A preventable disease…
While the Escherichia Coli virus is causing anxiety throughout Europe, and rightly so, there is little chance of cholera reaching France. The men, women and children who die from cholera are far away, far from the cameras’ gaze and outside our comfort zone. This is what motivates us to take action. Cholera, like any other diarrhoeal disease, is preventable. The case of the Haitian epidemic, which failed to spread to the Dominican Republic although the two countries share the same island, is proof of this difference in treatment of the disease, which only attacks less developed countries.
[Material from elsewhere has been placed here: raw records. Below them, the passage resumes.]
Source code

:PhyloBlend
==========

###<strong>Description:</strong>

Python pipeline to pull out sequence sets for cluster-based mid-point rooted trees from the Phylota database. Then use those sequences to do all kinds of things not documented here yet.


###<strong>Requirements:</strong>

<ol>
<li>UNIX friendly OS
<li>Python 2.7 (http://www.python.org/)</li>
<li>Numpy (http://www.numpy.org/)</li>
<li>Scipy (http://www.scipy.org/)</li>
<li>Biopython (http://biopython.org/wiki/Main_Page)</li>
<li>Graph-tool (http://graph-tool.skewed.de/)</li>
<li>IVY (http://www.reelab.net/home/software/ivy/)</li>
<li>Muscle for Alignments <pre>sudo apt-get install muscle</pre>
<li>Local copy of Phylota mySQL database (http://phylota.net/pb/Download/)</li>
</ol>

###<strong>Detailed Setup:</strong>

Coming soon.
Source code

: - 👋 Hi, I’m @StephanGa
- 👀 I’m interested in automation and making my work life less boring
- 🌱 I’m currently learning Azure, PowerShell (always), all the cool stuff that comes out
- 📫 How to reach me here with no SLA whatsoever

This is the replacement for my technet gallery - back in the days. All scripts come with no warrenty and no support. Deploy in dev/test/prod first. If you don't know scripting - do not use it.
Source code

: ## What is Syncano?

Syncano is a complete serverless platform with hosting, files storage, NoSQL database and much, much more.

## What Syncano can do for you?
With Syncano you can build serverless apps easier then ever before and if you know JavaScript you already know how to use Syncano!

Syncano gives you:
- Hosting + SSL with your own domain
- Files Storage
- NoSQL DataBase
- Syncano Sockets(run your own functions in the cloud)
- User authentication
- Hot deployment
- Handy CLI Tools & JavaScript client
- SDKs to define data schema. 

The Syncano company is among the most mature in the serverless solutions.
…which is nonetheless gaining ground
In the DRC, cholera has again taken hold in an area which had been free from the disease for the past few years. Although confined to the eastern part of the country for many years, the disease reached the outskirts of the capital, Kinshasa, on 27th June 2011 as a result of favorable environmental conditions, a social context crippled by conflict, continual population displacements, chronic poverty and the general weakness of the state. The current epidemic began in February, 500 km to the east of Kinshasa, on the River Congo in the town of Kisangani. How did this happen? It is difficult to provide a clear answer. The town is a port, on an important transport route, and has an international airport. The cholera bacterium is always transmitted by a carrier, which is often healthy, and is therefore difficult to identify. In the space of a few weeks, the disease made its way down the River Congo. Transmitted from person to person on this commercial thoroughfare, from insalubrious port to insalubrious port, the bacterium reached Bolobo, 80 km north of Kinshasa.
A rapid response team is sent to the DRC
It was necessary to intervene quickly, before the epidemic hit a town with several million inhabitants. Cholera can be eliminated, but this will require more than medical treatment alone. Cholera won’t wait. Without the means to fight it off, it will continue to spread. And once it reaches the outskirts of Kinshasa, where conditions are unsanitary, it will spread rapidly. To prevent this from happening, we sent a rapid response team to the affected area last July. Since then, we have been implementing awareness-raising activities and facilitating emergency access to clean drinking water for thousands of people atrisk. Our mission is to halt the rapid progression of this contagious and deadly disease, which is so easily prevented.